▶ _PROBLEM STATEMENT_
Your task is to copy each line in the listing that includes the word "beams".

▶ _RECORDS TO PROCESS_
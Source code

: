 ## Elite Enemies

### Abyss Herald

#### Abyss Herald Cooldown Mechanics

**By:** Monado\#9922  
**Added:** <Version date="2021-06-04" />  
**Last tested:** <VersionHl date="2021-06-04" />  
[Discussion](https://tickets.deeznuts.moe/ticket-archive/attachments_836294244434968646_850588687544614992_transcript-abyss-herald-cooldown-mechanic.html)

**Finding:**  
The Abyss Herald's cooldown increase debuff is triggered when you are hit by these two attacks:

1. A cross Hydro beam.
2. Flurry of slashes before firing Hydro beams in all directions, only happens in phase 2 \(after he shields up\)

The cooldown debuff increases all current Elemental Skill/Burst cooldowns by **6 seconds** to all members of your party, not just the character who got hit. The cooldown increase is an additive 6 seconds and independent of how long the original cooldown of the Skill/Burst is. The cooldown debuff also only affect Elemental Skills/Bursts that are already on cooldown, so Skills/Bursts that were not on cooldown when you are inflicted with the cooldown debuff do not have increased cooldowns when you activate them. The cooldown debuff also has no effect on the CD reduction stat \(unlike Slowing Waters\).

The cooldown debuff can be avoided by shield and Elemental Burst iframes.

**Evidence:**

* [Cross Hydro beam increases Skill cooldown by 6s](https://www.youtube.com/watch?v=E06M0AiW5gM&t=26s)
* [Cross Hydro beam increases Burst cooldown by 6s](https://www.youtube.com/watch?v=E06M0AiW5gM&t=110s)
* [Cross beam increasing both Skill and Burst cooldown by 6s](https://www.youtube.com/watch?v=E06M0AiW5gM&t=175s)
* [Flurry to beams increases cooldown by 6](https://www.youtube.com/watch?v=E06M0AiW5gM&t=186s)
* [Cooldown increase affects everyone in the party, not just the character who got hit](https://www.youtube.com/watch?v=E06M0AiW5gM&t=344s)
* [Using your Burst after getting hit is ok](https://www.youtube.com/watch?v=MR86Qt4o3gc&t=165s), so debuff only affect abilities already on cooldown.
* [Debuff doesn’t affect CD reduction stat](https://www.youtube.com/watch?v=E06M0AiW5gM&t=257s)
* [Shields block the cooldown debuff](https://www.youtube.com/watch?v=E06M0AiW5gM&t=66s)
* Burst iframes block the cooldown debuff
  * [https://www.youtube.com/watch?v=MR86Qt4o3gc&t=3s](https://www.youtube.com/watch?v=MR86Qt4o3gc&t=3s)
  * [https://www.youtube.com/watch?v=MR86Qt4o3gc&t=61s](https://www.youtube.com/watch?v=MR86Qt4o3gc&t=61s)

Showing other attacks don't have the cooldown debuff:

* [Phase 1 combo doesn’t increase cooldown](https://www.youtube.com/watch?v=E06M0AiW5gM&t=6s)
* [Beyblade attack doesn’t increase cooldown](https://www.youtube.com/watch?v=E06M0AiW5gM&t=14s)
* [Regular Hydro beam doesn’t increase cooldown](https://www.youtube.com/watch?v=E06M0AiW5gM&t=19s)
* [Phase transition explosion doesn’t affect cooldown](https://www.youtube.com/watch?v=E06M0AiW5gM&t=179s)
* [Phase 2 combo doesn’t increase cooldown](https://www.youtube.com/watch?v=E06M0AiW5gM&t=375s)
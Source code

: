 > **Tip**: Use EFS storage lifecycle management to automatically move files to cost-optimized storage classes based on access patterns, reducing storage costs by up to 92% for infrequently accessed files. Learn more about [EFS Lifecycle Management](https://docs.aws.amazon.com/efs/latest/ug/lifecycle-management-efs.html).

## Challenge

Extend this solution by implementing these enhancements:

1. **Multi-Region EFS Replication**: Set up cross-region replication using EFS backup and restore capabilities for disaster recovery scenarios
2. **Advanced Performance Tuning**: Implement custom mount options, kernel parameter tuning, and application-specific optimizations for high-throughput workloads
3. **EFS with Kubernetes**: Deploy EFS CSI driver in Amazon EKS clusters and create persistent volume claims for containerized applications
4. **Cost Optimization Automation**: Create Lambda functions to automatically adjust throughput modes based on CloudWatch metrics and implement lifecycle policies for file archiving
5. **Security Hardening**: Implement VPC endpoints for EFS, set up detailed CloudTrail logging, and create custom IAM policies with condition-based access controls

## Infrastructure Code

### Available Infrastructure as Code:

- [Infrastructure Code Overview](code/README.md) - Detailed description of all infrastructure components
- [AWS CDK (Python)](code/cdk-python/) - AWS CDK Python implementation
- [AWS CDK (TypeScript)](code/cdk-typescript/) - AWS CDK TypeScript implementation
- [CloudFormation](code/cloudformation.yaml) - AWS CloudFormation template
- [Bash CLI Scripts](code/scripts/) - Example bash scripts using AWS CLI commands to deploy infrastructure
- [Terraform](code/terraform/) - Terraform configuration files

▶ _RESPONSE AREA_
2. Flurry of slashes before firing Hydro beams in all directions, only happens in phase 2 \(after he shields up\)
* [Flurry to beams increases cooldown by 6](https://www.youtube.com/watch?v=E06M0AiW5gM&t=186s)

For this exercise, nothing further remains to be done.